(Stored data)

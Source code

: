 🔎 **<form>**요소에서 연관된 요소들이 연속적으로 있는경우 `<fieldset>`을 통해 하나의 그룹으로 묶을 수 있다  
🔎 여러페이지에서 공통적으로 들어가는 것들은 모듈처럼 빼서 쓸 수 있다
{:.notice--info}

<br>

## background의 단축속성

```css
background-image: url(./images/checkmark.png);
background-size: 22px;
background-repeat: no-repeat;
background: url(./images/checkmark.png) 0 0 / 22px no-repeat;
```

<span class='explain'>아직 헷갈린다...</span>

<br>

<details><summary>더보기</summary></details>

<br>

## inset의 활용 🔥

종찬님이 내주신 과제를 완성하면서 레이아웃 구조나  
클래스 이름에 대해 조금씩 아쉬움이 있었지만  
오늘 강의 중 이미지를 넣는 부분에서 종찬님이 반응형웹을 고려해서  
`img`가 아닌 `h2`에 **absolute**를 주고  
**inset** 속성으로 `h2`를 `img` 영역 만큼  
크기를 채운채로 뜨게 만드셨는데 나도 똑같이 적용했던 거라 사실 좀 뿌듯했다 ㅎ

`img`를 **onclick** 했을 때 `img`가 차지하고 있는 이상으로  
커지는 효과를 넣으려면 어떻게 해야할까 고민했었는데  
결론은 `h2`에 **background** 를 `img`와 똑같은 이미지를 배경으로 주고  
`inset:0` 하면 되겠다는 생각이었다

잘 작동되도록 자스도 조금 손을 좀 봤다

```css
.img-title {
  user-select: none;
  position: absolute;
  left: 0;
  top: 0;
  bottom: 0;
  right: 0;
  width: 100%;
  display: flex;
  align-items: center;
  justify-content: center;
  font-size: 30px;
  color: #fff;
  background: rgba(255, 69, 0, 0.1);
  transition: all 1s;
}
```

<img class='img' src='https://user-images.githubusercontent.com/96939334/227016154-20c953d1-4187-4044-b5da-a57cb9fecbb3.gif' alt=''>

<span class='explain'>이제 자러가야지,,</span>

* [Instructions to follow]
With the entries above as the source, set down exactly the lines from the one holding "크기를 채운채로 뜨게 만드셨는데 나도 똑같이 적용했던 거라 사실 좀 뿌듯했다 ㅎ" through the last line, both ends included.

* [Expected answer]
크기를 채운채로 뜨게 만드셨는데 나도 똑같이 적용했던 거라 사실 좀 뿌듯했다 ㅎ

`img`를 **onclick** 했을 때 `img`가 차지하고 있는 이상으로  
커지는 효과를 넣으려면 어떻게 해야할까 고민했었는데  
결론은 `h2`에 **background** 를 `img`와 똑같은 이미지를 배경으로 주고  
`inset:0` 하면 되겠다는 생각이었다

잘 작동되도록 자스도 조금 손을 좀 봤다

```css
.img-title {
  user-select: none;
  position: absolute;
  left: 0;
  top: 0;
  bottom: 0;
  right: 0;
  width: 100%;
  display: flex;
  align-items: center;
  justify-content: center;
  font-size: 30px;
  color: #fff;
  background: rgba(255, 69, 0, 0.1);
  transition: all 1s;
}
```

<img class='img' src='https://user-images.githubusercontent.com/96939334/227016154-20c953d1-4187-4044-b5da-a57cb9fecbb3.gif' alt=''>

<span class='explain'>이제 자러가야지,,</span>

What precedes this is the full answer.